From 1897 to 1901 80,000 acres of land had been sold in the Temiskaming area. The government put restrictions on the sale of each piece of property to prevent speculators from buying up all of the land. Property owners were required to clear at least 15 acres (61,000 m2) of land, build a 16x20ft house, and spend a certain amount of time on the property. Veterans of the Fenian Raids and the Boer War were given free land.
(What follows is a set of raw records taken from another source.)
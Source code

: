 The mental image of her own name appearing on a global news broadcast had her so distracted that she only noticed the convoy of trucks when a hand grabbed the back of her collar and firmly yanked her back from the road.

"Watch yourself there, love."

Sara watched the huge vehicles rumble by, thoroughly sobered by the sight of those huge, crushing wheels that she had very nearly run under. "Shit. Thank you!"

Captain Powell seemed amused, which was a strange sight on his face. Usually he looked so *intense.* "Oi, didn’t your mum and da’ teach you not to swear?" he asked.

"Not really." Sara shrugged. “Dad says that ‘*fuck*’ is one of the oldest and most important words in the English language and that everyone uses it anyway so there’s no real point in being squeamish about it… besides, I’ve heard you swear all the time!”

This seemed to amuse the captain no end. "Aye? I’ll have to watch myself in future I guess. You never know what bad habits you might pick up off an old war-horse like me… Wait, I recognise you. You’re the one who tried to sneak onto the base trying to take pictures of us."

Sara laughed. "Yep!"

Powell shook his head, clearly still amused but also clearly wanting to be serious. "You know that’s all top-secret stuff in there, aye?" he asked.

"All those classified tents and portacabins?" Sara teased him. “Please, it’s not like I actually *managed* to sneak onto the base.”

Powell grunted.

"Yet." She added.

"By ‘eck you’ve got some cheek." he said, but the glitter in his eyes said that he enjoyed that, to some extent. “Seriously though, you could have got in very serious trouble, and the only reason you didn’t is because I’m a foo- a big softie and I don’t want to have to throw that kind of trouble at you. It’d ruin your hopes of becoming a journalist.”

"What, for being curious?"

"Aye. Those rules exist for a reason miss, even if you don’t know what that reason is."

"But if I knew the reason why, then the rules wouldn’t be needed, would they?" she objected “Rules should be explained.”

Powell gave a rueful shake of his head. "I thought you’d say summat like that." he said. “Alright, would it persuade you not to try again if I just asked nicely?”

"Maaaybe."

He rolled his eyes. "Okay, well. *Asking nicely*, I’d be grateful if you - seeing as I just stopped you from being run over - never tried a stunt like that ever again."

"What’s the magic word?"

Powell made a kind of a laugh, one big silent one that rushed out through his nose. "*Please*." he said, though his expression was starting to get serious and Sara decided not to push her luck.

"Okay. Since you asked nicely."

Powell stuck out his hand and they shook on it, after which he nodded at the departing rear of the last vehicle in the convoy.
Initial settlers to the Township of Ingram, Ontario and 'Uncle Thomas Town' were from the Counties of Simcoe, Oxford and North Glengary who decided to settle north of Thornloe because much of the good land close to the town had already been taken up. They were followed by settlers from Renfrew and the Southern Counties of Leeds, Cumberland, Frontenac and Lennox & Addington, many of whom where descendants of United Empire Loyalists United Empire Loyalist

Paddle wheel boats operated by Oliver Latour in the early 1880s, from the most southern tip of Lake Temiskaming, at Mattawa traveling as far north as 'Uncle Tom's Town' on the Blanche River delivering settlers, livestock and supplies. One of the early roads in the area was built in 1904 connecting Charlton and Dack, Ontario to Tomstown to improve the flow of goods and people. With the coming of rail to Englehart in 1908, the Temiskaming and Northern Ontario Railway ended the steamer service, and Tomstown's commercial and logistical importance declined.

===Timber industry===
The settlers worked their farms during the spring, summer and fall and during the winter many worked for large lumbering companies such as J.R. Booth. Logs were hewed and transported by teams of horses onto the frozen ice of the Blanche River below the rapids at 'Uncle Thomas Town' during freeze up when the steamers could not operate. With the spring thaw these timber rafts were floated downriver to the mills at New Liskeard. This cheap means to transport timber was continued until the late 1960s when halted for environmental concerns.